- **Task requirements**:
The number of lines containing "optional" is the only answer wanted; work it out from the entries below.

- **Stored data**:
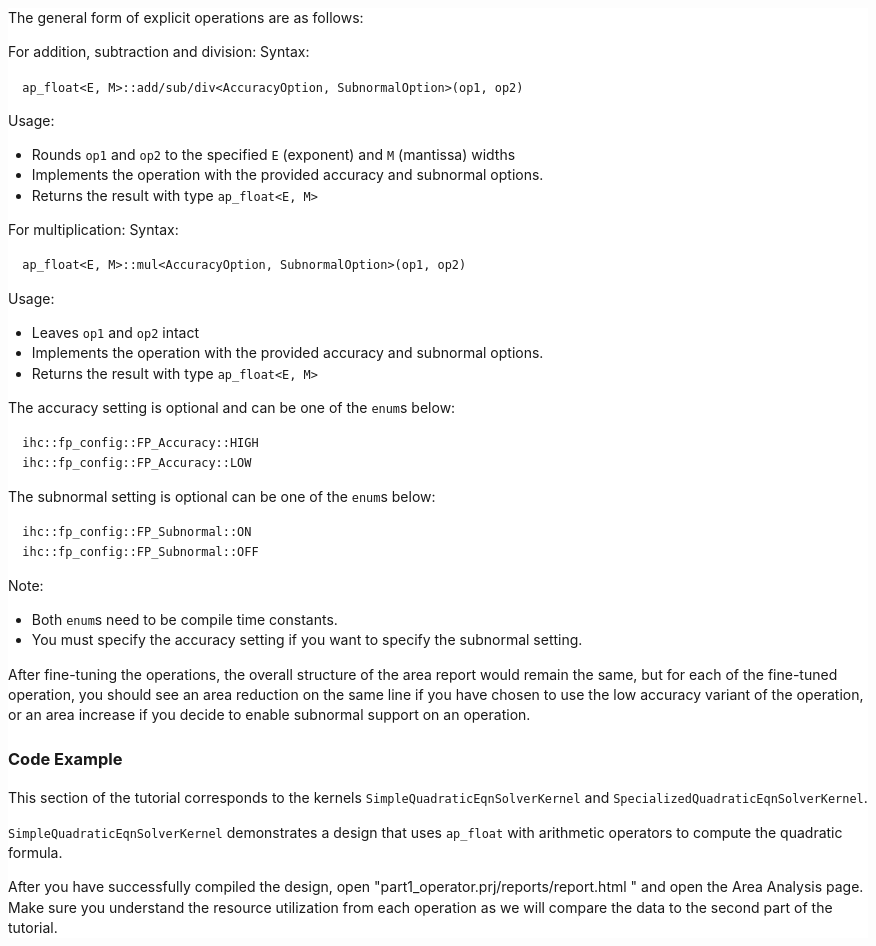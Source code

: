The general form of explicit operations are as follows:
 
For addition, subtraction and division:
Syntax:

```
  ap_float<E, M>::add/sub/div<AccuracyOption, SubnormalOption>(op1, op2)
```

Usage:

* Rounds `op1` and `op2` to the specified `E` (exponent) and `M` (mantissa) widths
* Implements the operation with the provided accuracy and subnormal options.
* Returns the result with type `ap_float<E, M>`
 
For multiplication:
Syntax:

```
  ap_float<E, M>::mul<AccuracyOption, SubnormalOption>(op1, op2)
```

Usage:

* Leaves `op1` and `op2` intact
* Implements the operation with the provided accuracy and subnormal options.
* Returns the result with type `ap_float<E, M>`
 
The accuracy setting is optional and can be one of the `enum`s below:
```
  ihc::fp_config::FP_Accuracy::HIGH
  ihc::fp_config::FP_Accuracy::LOW
```
 
The subnormal setting is optional can be one of the `enum`s below:
```
  ihc::fp_config::FP_Subnormal::ON
  ihc::fp_config::FP_Subnormal::OFF
```

Note:
* Both `enum`s need to be compile time constants.
* You must specify the accuracy setting if you want to specify the subnormal setting.
 
After fine-tuning the operations, the overall structure of the area report would remain the same, but for each of the fine-tuned operation, you should see an area reduction on the same line if you have chosen to use the low accuracy variant of the operation, or an area increase if you decide to enable subnormal support on an operation.

### Code Example
This section of the tutorial corresponds to the kernels `SimpleQuadraticEqnSolverKernel` and `SpecializedQuadraticEqnSolverKernel`.
 
`SimpleQuadraticEqnSolverKernel` demonstrates a design that uses `ap_float` with arithmetic operators to compute the quadratic formula.

After you have successfully compiled the design, open 
"part1_operator.prj/reports/report.html " and open the Area Analysis page.
Make sure you understand the resource utilization from each operation as we
will compare the data to the second part of the tutorial.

- **Answer for this exercise**:
2